Changing the speaker certainly CAN make a difference! However, it may make things worse! You see, modern speakers tend to be louder and much better in the mids and highs . Vintage speakers of older days lacked top end, not usually bottom. It's the bottom end that's bothering you here. By all means, try it! Simply plug cabs with different types of speakers into the external speaker jack and take a listen.

I can understand how some follks don't like to make major changes but why do they think Mr. Traynor junked that tone stack circuit in the first place? Why did he use a different one (Baxandal Tone Stack) in the next generation, the YGM-3?
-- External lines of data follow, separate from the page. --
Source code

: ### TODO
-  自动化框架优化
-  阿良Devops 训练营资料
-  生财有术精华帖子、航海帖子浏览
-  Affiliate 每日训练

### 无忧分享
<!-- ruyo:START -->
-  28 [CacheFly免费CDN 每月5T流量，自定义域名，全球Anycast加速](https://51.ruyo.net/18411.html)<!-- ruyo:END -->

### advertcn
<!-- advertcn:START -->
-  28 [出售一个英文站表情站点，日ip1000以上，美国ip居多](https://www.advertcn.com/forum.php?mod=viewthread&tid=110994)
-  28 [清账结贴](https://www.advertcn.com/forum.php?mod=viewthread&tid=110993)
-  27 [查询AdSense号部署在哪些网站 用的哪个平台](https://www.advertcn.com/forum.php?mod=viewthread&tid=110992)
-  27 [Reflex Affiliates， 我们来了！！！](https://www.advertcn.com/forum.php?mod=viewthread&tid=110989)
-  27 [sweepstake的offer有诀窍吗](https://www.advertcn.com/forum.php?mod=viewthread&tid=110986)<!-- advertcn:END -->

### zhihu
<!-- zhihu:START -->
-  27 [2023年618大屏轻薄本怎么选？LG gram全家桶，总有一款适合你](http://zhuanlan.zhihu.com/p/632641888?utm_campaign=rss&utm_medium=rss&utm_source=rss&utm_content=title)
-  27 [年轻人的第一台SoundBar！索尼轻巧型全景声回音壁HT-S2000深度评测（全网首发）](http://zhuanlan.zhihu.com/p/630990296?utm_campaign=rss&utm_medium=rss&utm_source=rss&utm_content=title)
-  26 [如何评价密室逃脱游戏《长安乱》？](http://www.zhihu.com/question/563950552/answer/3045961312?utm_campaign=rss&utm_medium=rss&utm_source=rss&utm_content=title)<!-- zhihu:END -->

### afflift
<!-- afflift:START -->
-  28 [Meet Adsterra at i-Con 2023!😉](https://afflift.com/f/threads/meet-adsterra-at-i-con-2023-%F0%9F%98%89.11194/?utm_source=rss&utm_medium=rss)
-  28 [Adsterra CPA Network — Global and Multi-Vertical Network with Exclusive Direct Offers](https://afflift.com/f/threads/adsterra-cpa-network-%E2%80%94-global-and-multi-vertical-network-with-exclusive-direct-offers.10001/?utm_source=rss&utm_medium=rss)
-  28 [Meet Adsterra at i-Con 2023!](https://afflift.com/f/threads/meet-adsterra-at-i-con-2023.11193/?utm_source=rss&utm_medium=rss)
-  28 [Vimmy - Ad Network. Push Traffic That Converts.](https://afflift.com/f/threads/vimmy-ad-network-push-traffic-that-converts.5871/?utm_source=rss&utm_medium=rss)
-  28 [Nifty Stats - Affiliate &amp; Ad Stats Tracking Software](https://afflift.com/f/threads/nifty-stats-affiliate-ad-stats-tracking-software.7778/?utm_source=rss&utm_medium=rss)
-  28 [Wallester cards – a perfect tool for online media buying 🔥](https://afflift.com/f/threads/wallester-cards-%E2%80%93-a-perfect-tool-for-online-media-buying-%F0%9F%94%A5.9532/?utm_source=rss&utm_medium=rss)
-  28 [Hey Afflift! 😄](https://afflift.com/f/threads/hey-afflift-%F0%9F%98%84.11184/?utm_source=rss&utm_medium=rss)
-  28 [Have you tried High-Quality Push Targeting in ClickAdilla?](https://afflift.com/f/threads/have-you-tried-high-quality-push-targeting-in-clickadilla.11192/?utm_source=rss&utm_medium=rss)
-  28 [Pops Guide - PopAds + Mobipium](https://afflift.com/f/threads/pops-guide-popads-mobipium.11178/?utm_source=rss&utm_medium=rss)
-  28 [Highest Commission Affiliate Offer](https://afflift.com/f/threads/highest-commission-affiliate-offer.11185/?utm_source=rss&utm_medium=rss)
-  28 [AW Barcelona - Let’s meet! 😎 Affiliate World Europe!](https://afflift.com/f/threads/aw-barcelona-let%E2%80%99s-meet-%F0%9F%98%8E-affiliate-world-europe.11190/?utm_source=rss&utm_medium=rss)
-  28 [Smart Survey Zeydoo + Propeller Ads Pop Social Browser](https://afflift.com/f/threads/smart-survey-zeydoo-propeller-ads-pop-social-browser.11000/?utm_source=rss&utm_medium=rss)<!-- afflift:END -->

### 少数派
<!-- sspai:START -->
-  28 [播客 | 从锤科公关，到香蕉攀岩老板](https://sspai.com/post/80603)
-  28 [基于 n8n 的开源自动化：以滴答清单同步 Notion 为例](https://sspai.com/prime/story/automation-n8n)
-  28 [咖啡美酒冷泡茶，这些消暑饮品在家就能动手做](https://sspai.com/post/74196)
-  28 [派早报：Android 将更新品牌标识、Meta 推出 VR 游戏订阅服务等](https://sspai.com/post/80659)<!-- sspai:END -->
Changing the circuit will almost always make FAR more difference to an amp's tone than dinking around with tubes and even speakers! If changing a tube was all that was needed why is there more than one circuit for all the amps out there?


----------



## traynor_garnet (Feb 22, 2006)

First thing to try is a different speaker. After that, if the YGM-2 is anything like the YGM-1 I had, the stock "mids" level is insane (like a Marshall with the mid knob permanently cranked)! Changing that value will totally transform the amp. My guess is that the amp doesn't lack bass, it has WAY too much middle.

TG


----------



## LowWatt (Jun 27, 2007)

Wild Bill said:


> Tubes won't help. Tubes do not directly affect tone. There is no sound inside a tube. There are no maple or rosewood parts inside a tube. Only electricity! There is no sound inside an amp until the speaker moves air.
> 
> When a tube grows weak the overall gain may drop, but it will be across the board - all frequencies at once. You won't get any bottom boost.
> 
> ...


Great info. Thanks Bill, but it's not mine to mod. I'm still waiting to hear the issue myself. Hell, for all I know it could be how he's setting the knobs or an unrealistic expectation. I'll do some listening with it plugged into every cab I have and we can see what we get.


----------



## LowWatt (Jun 27, 2007)

traynor_garnet said:


> First thing to try is a different speaker. After that, if the YGM-2 is anything like the YGM-1 I had, the stock "mids" level is insane (like a Marshall with the mid knob permanently cranked)! Changing that value will totally transform the amp. My guess is that the amp doesn't lack bass, it has WAY too much middle.
> 
> TG


And that's why I love my YGM-3. When I play a Marshall I always go right to cranking the mids anyway.


----------



## parkhead (Aug 14, 2009)

its a different amp 

it does not have the cap to remove like the YGM3 

However you should do the following 

#1 you should locate the 12ohm resistor that acts as the choke and replace it with 2 to 5 watt 1k to 2k 
this will prevent output tube failure this is just good insurance 


#2 the phase inverter input is .01, .02 will have more bottom end 

#3 the v1 plate load resistor is 100k, change this to 220k like the ygm3 for more gain & bass at the front end 

#4 the bass cap in the tone stack is .1 change this to .02 do this last ...as this tightens the bottom end, this will be needed once you have the rest fixed up 

use a v30 or similar large magnet speaker 

#5 if the amp has a bright switch locate the .001 cap attached & put a 470k resistor in series with the cap to tame the wild brightness 
if the brightness is pre set do the same mod only you have to find the cap 

#6 if you want still more bass swap the 100k tone stack slope resistor to 56k, 47k or 33k
the lower the value the more bass, if you get to 33k you may want to change the treble cap to 500pf mica (the classic marshall tone stack) 
to add some treble back in 

#7 finally: If you need more headroom locate the 56k step resistor in the power supply and swap this out to 22k or 10k 
this will dramatically increase gain, headroom, clarity and cut as well as bass at the expense of brown lo fi dirt 
the amp will also get much louder and thisis important if you need to get over a loud drummer 


I just re-read all the posts get that JENSEN out of there ! 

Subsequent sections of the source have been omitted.